Une véritable politique de santé publique doit passer par la prévention dès l’école. Cela passe donc par l’éducation. Pour le chik, il est évident que l’éducation à la culture de lutte anti-vectorielle et de protection doive devenir une "obligation". Cette politique de prévention doit toucher tous les secteurs de la santé et doit être généralisée (pour l’hygiène physique, alimentaire...). La protection de l’environnement doit être aussi au centre de ces initiatives (gestions des déchets...). Un environnement sain rime avec une bonne politique de santé publique. Aussi, je crois que la prévention doit devenir règle, mais il faut l’adapter à la réalité réunionnaise.
sdl : dans son projet, le pcr note que "quand une société fonctionne mal...elle fabrique des malades." Le sport peut-il jouer un rôle préventif ?

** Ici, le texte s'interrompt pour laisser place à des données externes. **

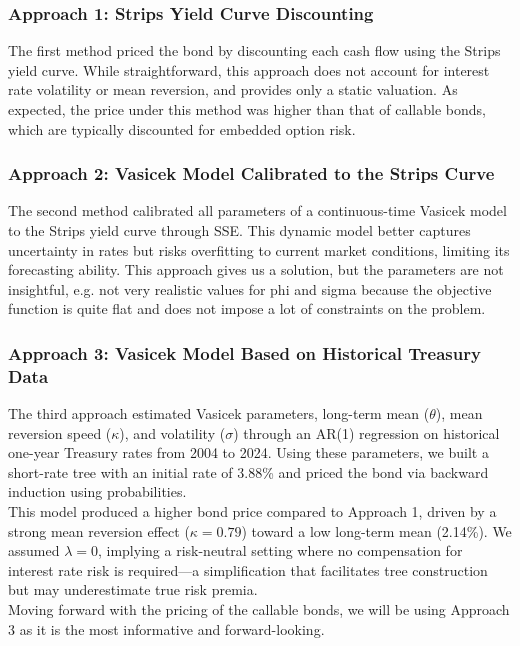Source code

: \documentclass{article}
\begin{document}
\subsubsection{Approach 1: Strips Yield Curve Discounting}
The first method priced the bond by discounting each cash flow using the Strips yield curve. While straightforward, this approach does not account for interest rate volatility or mean reversion, and provides only a static valuation. As expected, the price under this method was higher than that of callable bonds, which are typically discounted for embedded option risk. \\

\subsubsection{Approach 2: Vasicek Model Calibrated to the Strips Curve}
The second method calibrated all parameters of a continuous-time Vasicek model to the Strips yield curve through SSE. This dynamic model better captures uncertainty in rates but risks overfitting to current market conditions, limiting its forecasting ability. This approach gives us a solution, but the parameters are not insightful, e.g. not very realistic values for phi and sigma because the objective function is quite flat and does not impose a lot of constraints on the problem. 

\subsubsection{Approach 3: Vasicek Model Based on Historical Treasury Data}
The third approach estimated Vasicek parameters, long-term mean ($\theta$), mean reversion speed ($\kappa$), and volatility ($\sigma$) through an AR(1) regression on historical one-year Treasury rates from 2004 to 2024. Using these parameters, we built a short-rate tree with an initial rate of 3.88\% and priced the bond via backward induction using probabilities. \\

This model produced a higher bond price compared to Approach 1, driven by a strong mean reversion effect ($\kappa = 0.79$) toward a low long-term mean (2.14\%). We assumed $\lambda = 0$, implying a risk-neutral setting where no compensation for interest rate risk is required—a simplification that facilitates tree construction but may underestimate true risk premia. \\

Moving forward with the pricing of the callable bonds, we will be using Approach 3 as it is the most informative and forward-looking. 
\end{document}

Une société qui fonctionne mal c’est une société rongée par le chômage, par le manque crucial de logements, par l’insalubrité et la pauvreté. C’est le cas d’une grande partie de nos concitoyens réunionnais. Il est nécessaire donc de revoir la solidarité nationale dans ces différents domaines qui relèvent de la compétence de l’État, mais nous entendons contribuer au débat. Ceci dit, Il est vrai que le sport pourrait être un des moyens contribuant au bien être d’une population. À condition qu’ils puissent être partagés par tout le monde (jeunes, moins jeunes, salariés ou pas, personnes atteintes d’un handicap...). D’où la nécessaire accessibilité à toutes les activités sportives par tous les citoyens. Il faut poursuivre la démocratisation de toutes les activités. Il faut penser également à forger une culture de la pratique sportive dès le plus jeune âge. Et là, l’école ne doit pas être privée d’encadrement et les collectivités doivent doubler d’efforts en termes d’infrastructures et d’équipements pour atteindre cet objectif de la pratique sportive de masse. Poursuivons cet objectif pour le bien-être de notre population. Ne négligeons pas également les traitements spécifiques contre toutes formes d’addictologie et de maladies mentales. Le sport a sa place dans cette lutte. Par le sport, nous pouvons par exemple participer à l’éradication du syndrome d’alcoolémie foetale qui fait beaucoup de dégâts chez les enfants, en rompant l’isolement dans lequel se trouvent les mères concernées. De même, la lutte contre l’obésité doit obligatoirement être liée à l’éducation à la pratique sportive... On pourrait citer encore plein d’exemples.
Cet entretien a été réalisé dans le cadre du débat autour du "nouveau contrat social" du pcr.